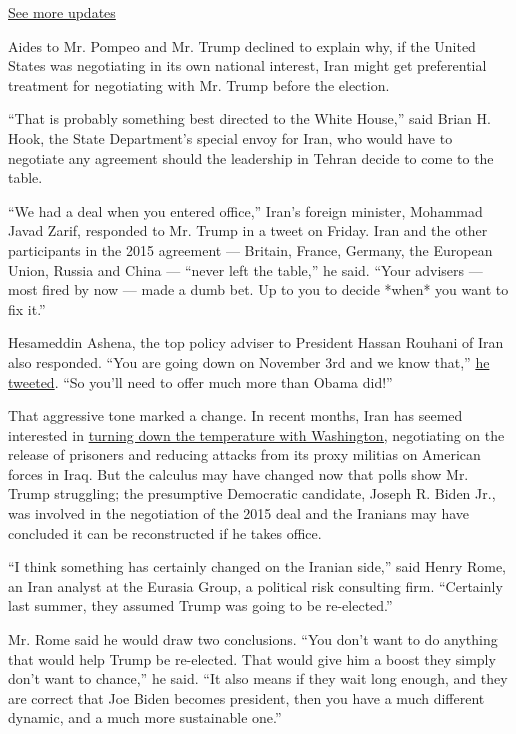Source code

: \href{https://www.nytimes.com/2020/07/31/us/elections/biden-vs-trump.html?action=click\&pgtype=Article\&state=default\&region=MAIN_CONTENT_1\&context=storylines_live_updates}{See
more updates}

Aides to Mr. Pompeo and Mr. Trump declined to explain why, if the United
States was negotiating in its own national interest, Iran might get
preferential treatment for negotiating with Mr. Trump before the
election.

``That is probably something best directed to the White House,'' said
Brian H. Hook, the State Department's special envoy for Iran, who would
have to negotiate any agreement should the leadership in Tehran decide
to come to the table.

``We had a deal when you entered office,'' Iran's foreign minister,
Mohammad Javad Zarif, responded to Mr. Trump in a tweet on Friday. Iran
and the other participants in the 2015 agreement --- Britain, France,
Germany, the European Union, Russia and China --- ``never left the
table,'' he said. ``Your advisers --- most fired by now --- made a dumb
bet. Up to you to decide *when* you want to fix it.''

Hesameddin Ashena, the top policy adviser to President Hassan Rouhani of
Iran also responded. ``You are going down on November 3rd and we know
that,''
\href{https://twitter.com/hesamodin1/status/1268867213819346944}{he
tweeted}. ``So you'll need to offer much more than Obama did!''

That aggressive tone marked a change. In recent months, Iran has seemed
interested in
\href{https://www.nytimes.com/2020/05/19/world/middleeast/iran-us-relations.html?searchResultPosition=4}{turning
down the temperature with Washington,} negotiating on the release of
prisoners and reducing attacks from its proxy militias on American
forces in Iraq. But the calculus may have changed now that polls show
Mr. Trump struggling; the presumptive Democratic candidate, Joseph R.
Biden Jr., was involved in the negotiation of the 2015 deal and the
Iranians may have concluded it can be reconstructed if he takes office.

``I think something has certainly changed on the Iranian side,'' said
Henry Rome, an Iran analyst at the Eurasia Group, a political risk
consulting firm. ``Certainly last summer, they assumed Trump was going
to be re-elected.''

Mr. Rome said he would draw two conclusions. ``You don't want to do
anything that would help Trump be re-elected. That would give him a
boost they simply don't want to chance,'' he said. ``It also means if
they wait long enough, and they are correct that Joe Biden becomes
president, then you have a much different dynamic, and a much more
sustainable one.''

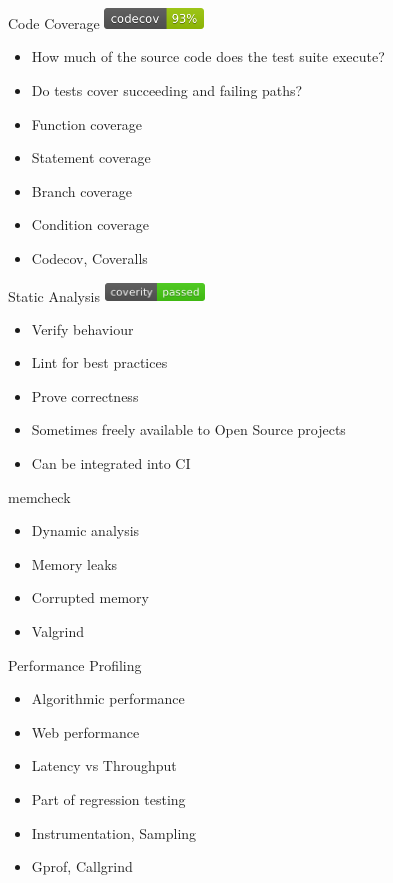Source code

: \documentclass{beamer}
\begin{document}
\begin{frame}{Code Coverage}
	\includegraphics[width=100px]{codecov.png}
	\begin{itemize}
		\item How much of the source code does the test suite execute?
		\item Do tests cover succeeding and failing paths?
		\item Function coverage
		\item Statement coverage
		\item Branch coverage
		\item Condition coverage
		\item Codecov, Coveralls
	\end{itemize}
\end{frame}

\begin{frame}{Static Analysis}
	\includegraphics[width=100px]{coverity.png}
	\begin{itemize}
		\item Verify behaviour
		\item Lint for best practices
		\item Prove correctness
		\item Sometimes freely available to Open Source projects
		\item Can be integrated into CI
	\end{itemize}
\end{frame}

\begin{frame}{memcheck}
	\begin{itemize}
		\item Dynamic analysis
		\item Memory leaks
		\item Corrupted memory
		\item Valgrind
	\end{itemize}
\end{frame}

\begin{frame}{Performance Profiling}
	\begin{itemize}
		\item Algorithmic performance
		\item Web performance
		\item Latency vs Throughput
		\item Part of regression testing
		\item Instrumentation, Sampling
		\item Gprof, Callgrind
	\end{itemize}
\end{frame}
\end{document}
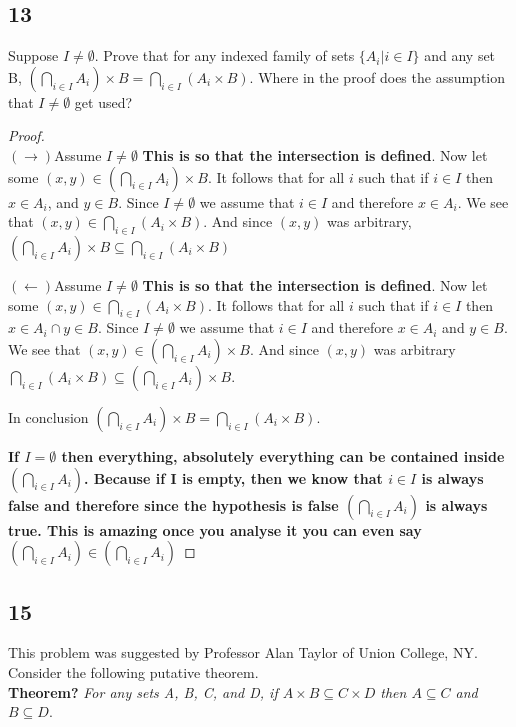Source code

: \documentclass{article}
\begin{document}
\subsection{13}
Suppose $I \neq \emptyset$. Prove that for any indexed family of sets $\{A_i|i \in I \}$ and any set B, $(\bigcap_{i \in I}A_i)\times B = \bigcap_{i \in I}(A_i \times B)$. Where in the proof does the assumption that $I \neq \emptyset$ get used?

\begin{proof}$ $\\

$(\rightarrow)$Assume $I \neq \emptyset$ \textbf{This is so that the intersection is defined}. Now let some $(x,y) \in (\bigcap_{i \in I}A_i)\times B$. It follows that for all $i$ such that if $i \in I$ then $x \in A_i$, and $y \in B$. Since $I \neq \emptyset$ we assume that $i \in I$ and therefore $x \in A_i$. We see that $(x,y) \in \bigcap_{i \in I}(A_i \times B)$. And since $(x,y)$ was arbitrary, $(\bigcap_{i \in I}A_i)\times B \subseteq \bigcap_{i \in I}(A_i \times B)$

$(\leftarrow)$Assume $I \neq \emptyset$ \textbf{This is so that the intersection is defined}. Now let some $(x,y) \in \bigcap_{i \in I}(A_i \times B)$. It follows that for all $i$ such that if $i \in I$ then $x \in A_i \cap y \in B$. Since $I \neq \emptyset$ we assume that $i \in I$ and therefore $x \in A_i$ and $y \in B$. We see that $(x,y) \in (\bigcap_{i \in I}A_i)\times B$. And since $(x,y)$ was arbitrary $\bigcap_{i \in I}(A_i \times B) \subseteq (\bigcap_{i \in I}A_i)\times B$.

In conclusion $(\bigcap_{i \in I}A_i)\times B = \bigcap_{i \in I}(A_i \times B)$.

\textbf{If $I = \emptyset$ then everything, absolutely everything can be contained inside $(\bigcap_{i \in I}A_i)$. Because if I is empty, then we know that $i \in I$ is always false and therefore since the hypothesis is false   $(\bigcap_{i \in I}A_i)$ is always true. This is amazing once you analyse it you can even say $(\bigcap_{i \in I}A_i) \in (\bigcap_{i \in I}A_i)$}
\end{proof}
\newpage
\subsection{15}
This problem was suggested by Professor Alan Taylor of Union College, NY. Consider the following putative theorem.\\

\textbf{Theorem?} \textit{For any sets A, B, C, and D, if $A \times B \subseteq C \times D$ then $A \subseteq C$ and $B \subseteq D$}.\\
\end{document}
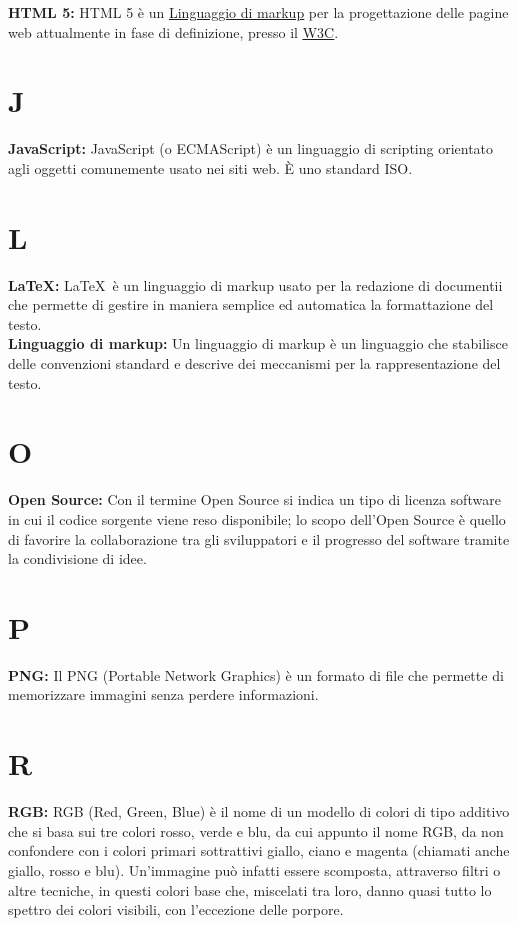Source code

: \hypertarget{html5}{}
\textbf{HTML 5:}
HTML 5 \` e un \hyperlink{linguaggio di markup}{\underline{Linguaggio di markup}} per la progettazione delle pagine web attualmente in fase di definizione, presso il \hyperlink{w3c}{\underline{W3C}}.\\

\section*{J}
\hypertarget{javascript}{}
\textbf{JavaScript:}
JavaScript (o ECMAScript) \`e un linguaggio di scripting orientato agli oggetti comunemente usato nei siti web. \`E  uno standard ISO.\\

\section*{L}
\hypertarget{latex}{}
\textbf{\LaTeX:}
\LaTeX \ \`e un linguaggio di markup usato per la redazione di documentii che permette di gestire in maniera semplice ed automatica la formattazione del testo.\\

\textbf{Linguaggio di markup:}
\hypertarget{markup}{}
Un linguaggio di markup \`e un linguaggio che stabilisce delle convenzioni standard e descrive dei meccanismi per la rappresentazione del testo.\\

\section*{O}
\hypertarget{opensource}{}
\textbf{Open Source:}
Con il termine Open Source si indica un tipo di licenza software in cui il codice sorgente viene reso disponibile; lo scopo dell'Open Source \`e quello di favorire la collaborazione tra gli sviluppatori e il progresso del software tramite la condivisione di idee.\\

\section*{P}
\hypertarget{png}{}
\textbf{PNG:}
Il PNG (Portable Network Graphics) \`e un formato di file che permette di memorizzare immagini senza perdere informazioni.\\

\section*{R}
\hypertarget{rgb}{}
\textbf{RGB:}
RGB (Red, Green, Blue) \`e  il nome di un modello di colori di tipo additivo che si basa sui tre colori rosso, verde e blu, da cui appunto il nome RGB, da non confondere con i colori primari sottrattivi giallo, ciano e magenta (chiamati anche giallo, rosso e blu).
Un'immagine pu\`o  infatti essere scomposta, attraverso filtri o altre tecniche, in questi colori base che, miscelati tra loro, danno quasi tutto lo spettro dei colori visibili, con l'eccezione delle porpore.\\

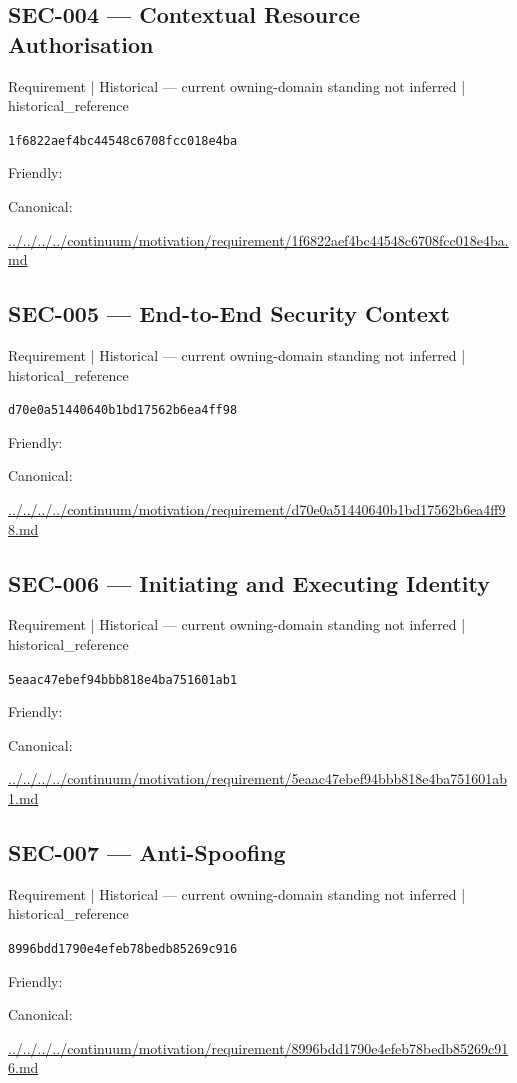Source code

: \documentclass[10pt,a4paper]{article}
\begin{document}
\subsection*{SEC-004 — Contextual Resource Authorisation}
{\small Requirement | Historical — current owning-domain standing not inferred | historical\_reference}\par
\texttt{1f6822aef4bc44548c6708fcc018e4ba}\par
Friendly: \par
Canonical: \par
{\footnotesize\url{../../../../continuum/motivation/requirement/1f6822aef4bc44548c6708fcc018e4ba.md}}\par
\subsection*{SEC-005 — End-to-End Security Context}
{\small Requirement | Historical — current owning-domain standing not inferred | historical\_reference}\par
\texttt{d70e0a51440640b1bd17562b6ea4ff98}\par
Friendly: \par
Canonical: \par
{\footnotesize\url{../../../../continuum/motivation/requirement/d70e0a51440640b1bd17562b6ea4ff98.md}}\par
\subsection*{SEC-006 — Initiating and Executing Identity}
{\small Requirement | Historical — current owning-domain standing not inferred | historical\_reference}\par
\texttt{5eaac47ebef94bbb818e4ba751601ab1}\par
Friendly: \par
Canonical: \par
{\footnotesize\url{../../../../continuum/motivation/requirement/5eaac47ebef94bbb818e4ba751601ab1.md}}\par
\subsection*{SEC-007 — Anti-Spoofing}
{\small Requirement | Historical — current owning-domain standing not inferred | historical\_reference}\par
\texttt{8996bdd1790e4efeb78bedb85269c916}\par
Friendly: \par
Canonical: \par
{\footnotesize\url{../../../../continuum/motivation/requirement/8996bdd1790e4efeb78bedb85269c916.md}}\par
\end{document}
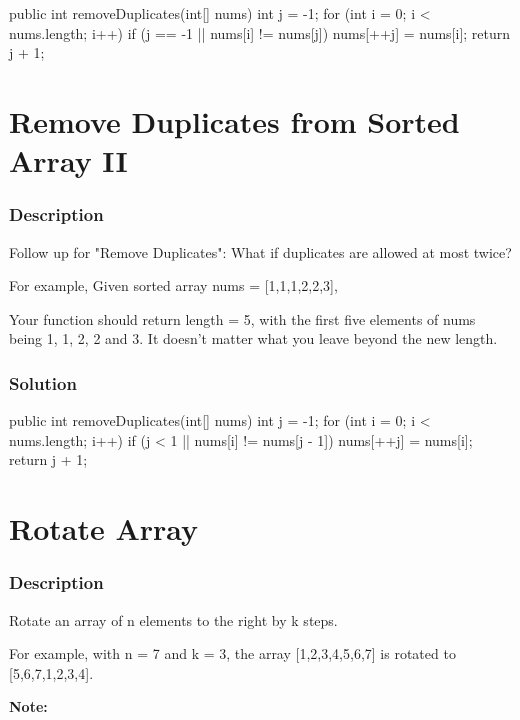 \begin{Code}
public int removeDuplicates(int[] nums) {
    int j = -1;
    for (int i = 0; i < nums.length; i++) {
        if (j == -1 || nums[i] != nums[j]) {
            nums[++j] = nums[i];
        }
    }
    return j + 1;
}
\end{Code}

\newpage

\section{Remove Duplicates from Sorted Array II} %

\subsubsection{Description}
Follow up for "Remove Duplicates":
What if duplicates are allowed at most twice?

For example,
Given sorted array nums = [1,1,1,2,2,3],

Your function should return length = 5, with the first five elements of nums being 1, 1, 2, 2 and 3. It doesn't matter what you leave beyond the new length.

\subsubsection{Solution}

\begin{Code}
public int removeDuplicates(int[] nums) {
    int j = -1;
    for (int i = 0; i < nums.length; i++) {
        if (j < 1 || nums[i] != nums[j - 1]) {
            nums[++j] = nums[i];
        }
    }
    return j + 1;
}
\end{Code}

\newpage

\section{Rotate Array} %

\subsubsection{Description}
Rotate an array of n elements to the right by k steps.

For example, with n = 7 and k = 3, the array [1,2,3,4,5,6,7] is rotated to [5,6,7,1,2,3,4].

\textbf{Note:}

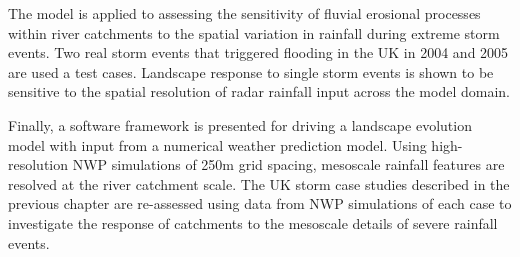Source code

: The model is applied to assessing the sensitivity of fluvial erosional processes within river catchments to the spatial variation in rainfall during extreme storm events. Two real storm events that triggered flooding in the UK in 2004 and 2005 are used a test cases. Landscape response to single storm events is shown to be sensitive to the spatial resolution of radar rainfall input across the model domain.

Finally, a software framework is presented for driving a landscape evolution model with input from a numerical weather prediction model. Using high-resolution NWP simulations of 250m grid spacing, mesoscale rainfall features are resolved at the river catchment scale. The UK storm case studies described in the previous chapter are re-assessed using data from NWP simulations of each case to investigate the response of catchments to the mesoscale details of severe rainfall events.


%
%
%

\afterabstract
%
%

WHAT IS REQUIRED:
Every line in the entries above that mentions the word "negotiating" must be shown.

RESPONSE:
States was negotiating in its own national interest, Iran might get
preferential treatment for negotiating with Mr. Trump before the
down the temperature with Washington,} negotiating on the release of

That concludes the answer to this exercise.